Człowiek przy oknie odkłada książkę. Ktoś z tyłu przymyka oczy ogarnięty nagłą sennością. Nie wiedzą dlaczego czują się rozkojarzeni, senni, osłabieni. Nawet nie wyczuwają zwiększającego się stężenia dwutlenku węgla. Ich mózgi „czują” i reagują, ale oni nie uświadamiają sobie, skąd ta nagła zmiana. Poddają się jej. Zanim wysiądą, po godzinie i piętnastu minutach, zostawią swoje ślady do zapachowej historii autobusu.

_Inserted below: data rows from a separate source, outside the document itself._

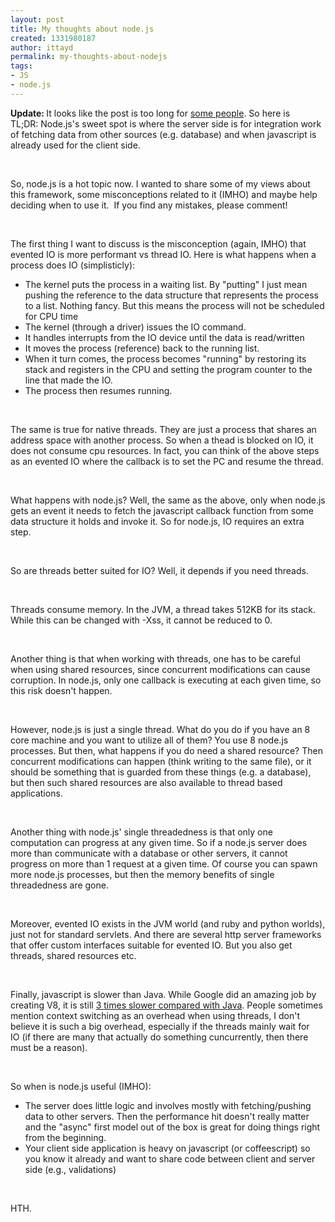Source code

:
 ```yaml
---
layout: post
title: My thoughts about node.js
created: 1331980187
author: ittayd
permalink: my-thoughts-about-nodejs
tags:
- JS
- node.js
---
```

<p><strong>Update: </strong>It looks like the post is too long for <a href="http://adibaron.com/blog/2012/05/a-laymans-anti-nodejs-agenda/">some people</a>. So here is TL;DR:&nbsp;Node.js's sweet spot is where the server side is for integration work of fetching data from other sources (e.g. database)&nbsp;and when javascript is already used for the client side. </p>
<p>&nbsp;</p>
<p>So, node.js is a hot topic now. I&nbsp;wanted to share some of my views about this framework, some misconceptions related to it (IMHO) and maybe help deciding when to use it.&nbsp; If you find any mistakes, please comment!</p>
<p>&nbsp;</p>
<p>The first thing I want to discuss is the misconception (again, IMHO) that evented IO is more performant vs thread IO. Here is what happens when a process does IO&nbsp;(simplisticly):&nbsp;</p>
<ul>
    <li>The kernel puts the process in a waiting list. By &quot;putting&quot; I&nbsp;just mean pushing the reference to the data structure that represents the process to a list. Nothing fancy. But this means the process will not be scheduled for CPU time</li>
    <li>The kernel (through a driver)&nbsp;issues the IO&nbsp;command.</li>
    <li>It handles interrupts from the IO&nbsp;device until the data is read/written</li>
    <li>It moves the process (reference)&nbsp;back to the running list.</li>
    <li>When it turn comes, the process becomes &quot;running&quot;&nbsp;by restoring its stack and registers in the CPU and setting the program counter to the line that made the IO.</li>
    <li>The process then resumes running.</li>
</ul>
<p>&nbsp;</p>
<p>The same is true for native threads. They are just a process that shares an address space with another process. So when a thead is blocked on IO, it does not consume cpu resources. In fact, you can think of the above steps as an evented IO where the callback is to set the PC and resume the thread.</p>
<p>&nbsp;</p>
<p>What happens with node.js?&nbsp;Well, the same as the above, only when node.js gets an event it needs to fetch the javascript callback function from some data structure it holds and invoke it. So for node.js, IO requires an extra step.</p>
<p>&nbsp;</p>
<p>So are threads better suited for IO?&nbsp;Well, it depends if you need threads.</p>
<p>&nbsp;</p>
<p>Threads consume memory. In the JVM, a thread takes 512KB for its stack. While this can be changed with -Xss, it cannot be reduced to 0.</p>
<p>&nbsp;</p>
<p>Another thing is that when working with threads, one has to be careful when using shared resources, since concurrent modifications can cause corruption. In node.js, only one callback is executing at each given time, so this risk doesn't happen.</p>
<p>&nbsp;</p>
<p>However, node.js is just a single thread. What do you do if you have an 8 core machine and you want to utilize all of them?&nbsp;You use 8 node.js processes. But then, what happens if you do need a shared resource?&nbsp;Then concurrent modifications can happen (think writing to the same file), or it should be something that is guarded from these things (e.g. a database), but then such shared resources are also available to thread based applications.</p>
<p>&nbsp;</p>
<p>Another thing with node.js' single threadedness is that only one computation can progress at any given time. So if a node.js server does more than communicate with a database or other servers, it cannot progress on more than 1 request at a given time. Of course you can spawn more node.js processes, but then the memory benefits of single threadedness are gone.</p>
<p>&nbsp;</p>
<p>Moreover, evented IO exists in the JVM&nbsp;world&nbsp;(and ruby and python worlds), just not for standard servlets. And there are several http server frameworks that offer custom interfaces suitable for evented IO. But you also get threads, shared resources etc.</p>
<p>&nbsp;</p>
<p>Finally, javascript is slower than Java. While Google did an amazing job by creating V8, it is still <a href="http://shootout.alioth.debian.org/u32/which-programming-languages-are-fastest.php?java=on&amp;v8=on&amp;calc=chart">3 times slower compared with Java</a>. People sometimes&nbsp; mention context switching as an overhead when using threads, I&nbsp;don't believe it is such a big overhead, especially if the threads mainly wait for IO&nbsp;(if there are many that actually do something cuncurrently, then there must be a reason).</p>
<p>&nbsp;</p>
<p>So when is node.js useful&nbsp;(IMHO):</p>
<ul>
    <li>The server does little logic and involves mostly with fetching/pushing data to other servers. Then the performance hit doesn't really matter and the &quot;async&quot; first model out of the box is great for doing things right from the beginning.</li>
    <li>Your client side application is heavy on javascript (or coffeescript)&nbsp;so you know it already and want to share code between client and server side (e.g., validations)</li>
</ul>
<p>&nbsp;</p>
<p>HTH.</p>
<p>&nbsp;</p>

Wyobrażam sobie psa. Pies ma co najmniej tysiąc razy lepszy węch od człowieka. Mnie odczuwane smrody bolą, pies pewnie oszalałby z cierpienia. Wyobrażam sobie psa w ludzkim domu i jego cierpienie. Ktoś brudną ręką głaszcze psa po głowie. Pies znosi głaskanie i chociaż go to boli, godzi się, bo nauczył się, że tak robią wszyscy ludzie. Ludzie też nauczyli się, że skoro coś robią wszyscy, to to jest dobre. Wszyscy głaszczą psy po głowie, ale czemu brudną ręką, która śmierdzi psu nieznośnie. Pies czuje, że ta ręka nie myła się od wczoraj. Ta ręka żarła, szczała, srała, znowu żarła, drapała się w pachwinie i po łbie, witała się z inną ręką. Ręce mieszały bakterie kałowe, moczowe, potowe, bakterie wygrzebane spod paznokci z resztkami żarcia zmieszanymi ze zmiażdżonymi roztoczami. Smrody wloką się za psem, zostawione na jego sierści. Pies macha ogonem, grzeczny piesek.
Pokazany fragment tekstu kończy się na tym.